Diante de tudo isso, evidencia-se que a recuperação judicial é, ao mesmo tempo, um meio de preservação da livre iniciativa e uma salvaguarda dos interesses coletivos, devendo ser interpretada não sob uma ótica meramente econômica, mas sim como um verdadeiro instrumento de justiça social e de equilíbrio das forças do mercado.
Dada a relevância do instituto da recuperação judicial no cenário empresarial contemporâneo, torna-se imprescindível compreender, além de seus fundamentos e objetivos, os mecanismos de controle que o legislador e a jurisprudência têm adotado para garantir sua adequada utilização. Entre esses mecanismos, destaca-se a chamada constatação prévia, objeto central da presente análise.
Atendidos os requisitos legais exigidos para a petição inicial, nos termos do artigo 51 da Lei nº 11.101/2005, caberá ao magistrado o exame quanto ao deferimento do processamento da recuperação judicial. No entanto, antes de decidir pela admissibilidade da ação, o juiz poderá — e, em muitas situações, deverá — determinar a realização da constatação prévia, por meio da nomeação de profissional habilitado, geralmente um perito contábil, com a finalidade de verificar in loco a real situação da empresa requerente.
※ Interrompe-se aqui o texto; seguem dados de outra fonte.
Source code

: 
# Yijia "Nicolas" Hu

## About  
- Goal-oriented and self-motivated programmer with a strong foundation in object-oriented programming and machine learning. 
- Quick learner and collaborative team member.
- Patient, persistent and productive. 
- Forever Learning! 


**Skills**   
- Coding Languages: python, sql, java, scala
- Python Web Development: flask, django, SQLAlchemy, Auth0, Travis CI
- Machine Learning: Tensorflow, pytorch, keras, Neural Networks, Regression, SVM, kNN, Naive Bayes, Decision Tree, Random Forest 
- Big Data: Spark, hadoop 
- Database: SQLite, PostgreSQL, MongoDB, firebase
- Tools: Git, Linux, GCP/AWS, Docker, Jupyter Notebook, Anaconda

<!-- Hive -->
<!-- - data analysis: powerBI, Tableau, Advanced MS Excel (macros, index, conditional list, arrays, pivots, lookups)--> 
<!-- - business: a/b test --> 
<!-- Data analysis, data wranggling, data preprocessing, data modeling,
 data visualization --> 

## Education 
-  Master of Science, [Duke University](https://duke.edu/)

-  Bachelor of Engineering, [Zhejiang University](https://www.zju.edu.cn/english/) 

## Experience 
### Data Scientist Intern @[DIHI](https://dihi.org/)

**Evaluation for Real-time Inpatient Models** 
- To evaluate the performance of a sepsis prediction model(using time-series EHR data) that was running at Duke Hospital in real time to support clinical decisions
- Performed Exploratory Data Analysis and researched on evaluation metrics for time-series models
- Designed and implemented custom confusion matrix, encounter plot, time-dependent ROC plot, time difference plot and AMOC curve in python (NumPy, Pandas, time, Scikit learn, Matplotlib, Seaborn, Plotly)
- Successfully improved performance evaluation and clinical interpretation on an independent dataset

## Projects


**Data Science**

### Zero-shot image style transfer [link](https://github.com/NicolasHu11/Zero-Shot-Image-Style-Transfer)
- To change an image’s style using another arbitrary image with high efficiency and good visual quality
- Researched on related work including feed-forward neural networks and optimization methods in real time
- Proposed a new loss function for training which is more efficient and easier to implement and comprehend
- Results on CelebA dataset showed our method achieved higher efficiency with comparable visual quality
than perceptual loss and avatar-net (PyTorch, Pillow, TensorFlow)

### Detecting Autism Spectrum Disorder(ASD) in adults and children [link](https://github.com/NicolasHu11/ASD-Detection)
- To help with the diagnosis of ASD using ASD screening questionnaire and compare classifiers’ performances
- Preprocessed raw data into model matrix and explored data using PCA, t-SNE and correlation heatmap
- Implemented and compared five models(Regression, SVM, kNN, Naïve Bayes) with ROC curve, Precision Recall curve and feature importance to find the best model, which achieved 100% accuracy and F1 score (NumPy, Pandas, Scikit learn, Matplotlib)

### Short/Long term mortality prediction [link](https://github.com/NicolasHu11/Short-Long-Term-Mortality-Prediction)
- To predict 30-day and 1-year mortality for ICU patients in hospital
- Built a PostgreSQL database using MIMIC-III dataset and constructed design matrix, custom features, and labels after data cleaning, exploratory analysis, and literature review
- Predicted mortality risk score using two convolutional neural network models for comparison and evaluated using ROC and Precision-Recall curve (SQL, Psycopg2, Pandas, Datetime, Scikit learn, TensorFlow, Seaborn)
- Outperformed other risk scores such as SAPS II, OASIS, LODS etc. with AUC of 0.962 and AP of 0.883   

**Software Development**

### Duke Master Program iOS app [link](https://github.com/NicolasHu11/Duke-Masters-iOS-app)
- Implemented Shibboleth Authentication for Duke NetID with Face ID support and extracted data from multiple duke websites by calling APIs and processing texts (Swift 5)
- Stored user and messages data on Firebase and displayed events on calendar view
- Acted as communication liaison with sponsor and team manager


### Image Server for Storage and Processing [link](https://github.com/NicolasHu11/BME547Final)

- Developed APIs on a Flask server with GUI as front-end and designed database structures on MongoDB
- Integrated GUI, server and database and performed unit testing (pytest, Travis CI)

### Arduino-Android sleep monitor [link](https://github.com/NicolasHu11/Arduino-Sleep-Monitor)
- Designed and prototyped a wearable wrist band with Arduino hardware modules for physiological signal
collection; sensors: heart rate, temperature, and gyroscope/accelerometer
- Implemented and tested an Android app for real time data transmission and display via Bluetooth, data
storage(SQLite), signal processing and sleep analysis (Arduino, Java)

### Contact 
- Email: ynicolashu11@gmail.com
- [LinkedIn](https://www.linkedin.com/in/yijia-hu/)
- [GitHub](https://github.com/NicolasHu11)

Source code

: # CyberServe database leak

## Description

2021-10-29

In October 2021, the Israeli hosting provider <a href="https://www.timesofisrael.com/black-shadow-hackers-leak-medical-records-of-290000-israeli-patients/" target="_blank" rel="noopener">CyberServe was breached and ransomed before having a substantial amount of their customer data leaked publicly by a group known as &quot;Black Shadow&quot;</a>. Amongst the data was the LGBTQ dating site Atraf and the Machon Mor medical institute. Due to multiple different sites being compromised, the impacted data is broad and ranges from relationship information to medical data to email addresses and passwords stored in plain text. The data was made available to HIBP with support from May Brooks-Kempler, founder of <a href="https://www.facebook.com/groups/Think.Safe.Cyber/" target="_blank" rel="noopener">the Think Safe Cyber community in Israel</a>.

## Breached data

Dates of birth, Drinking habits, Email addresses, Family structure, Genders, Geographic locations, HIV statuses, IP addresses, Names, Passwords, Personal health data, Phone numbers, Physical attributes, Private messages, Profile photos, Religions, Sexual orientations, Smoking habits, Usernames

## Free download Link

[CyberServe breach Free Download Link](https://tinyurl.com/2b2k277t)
A constatação prévia não se confunde com uma perícia judicial formal. Trata-se de uma diligência preliminar que tem como objetivo analisar a regularidade da documentação apresentada com a petição inicial, bem como aferir se a empresa, de fato, encontra-se em funcionamento e possui condições mínimas para cumprir as obrigações inerentes ao processo recuperacional.
Como bem pontua Daniel Costa Carneiro, na obra Constatação Prévia em Processos de Recuperação Judicial de Empresas: Modelo de Suficiência Recuperacional (MSR), Juruá, 2019:
“O juiz deverá nomear um perito para analisar os documentos que instruem a petição inicial e fazer a constatação das reais condições de funcionamento da empresa in loco, ou seja, no estabelecimento empresarial onde opera a devedora.”
A despeito de ser, por muitos anos, equivocadamente chamada de “perícia prévia”, a constatação prévia possui finalidade distinta: não é uma apuração exauriente de dados técnicos, mas sim uma verificação objetiva da capacidade mínima da empresa em se manter operante, gerando empregos, tributos, produtos e serviços. O objetivo é coibir o uso indevido da recuperação judicial por empresas que não visam à preservação da atividade econômica, mas sim a utilização do processo como instrumento de pressão ilegítima sobre seus credores, sem qualquer contrapartida de interesse público ou social.
Este procedimento confere ao magistrado elementos objetivos e seguros para a formação de seu convencimento, preservando o sistema da recuperação judicial de fraudes, abusos e distorções, e resguardando, assim, sua função social originária.
Em conclusão, a constatação prévia deve ser compreendida como um instrumento de filtragem técnica e jurídica, que reforça a seriedade do processo de recuperação judicial e protege o instituto de ser banalizado ou utilizado como expediente protelatório. Trata-se de um mecanismo de reforço à segurança jurídica, à boa-fé processual e à eficiência do Poder Judiciário, assegurando que apenas empresas verdadeiramente viáveis possam usufruir dos benefícios da recuperação judicial, em consonância com os princípios da preservação da empresa, da função social e da dignidade dos trabalhadores.
Por André A. Secco, advogado, inscrito na OAB/SP nº 469.832.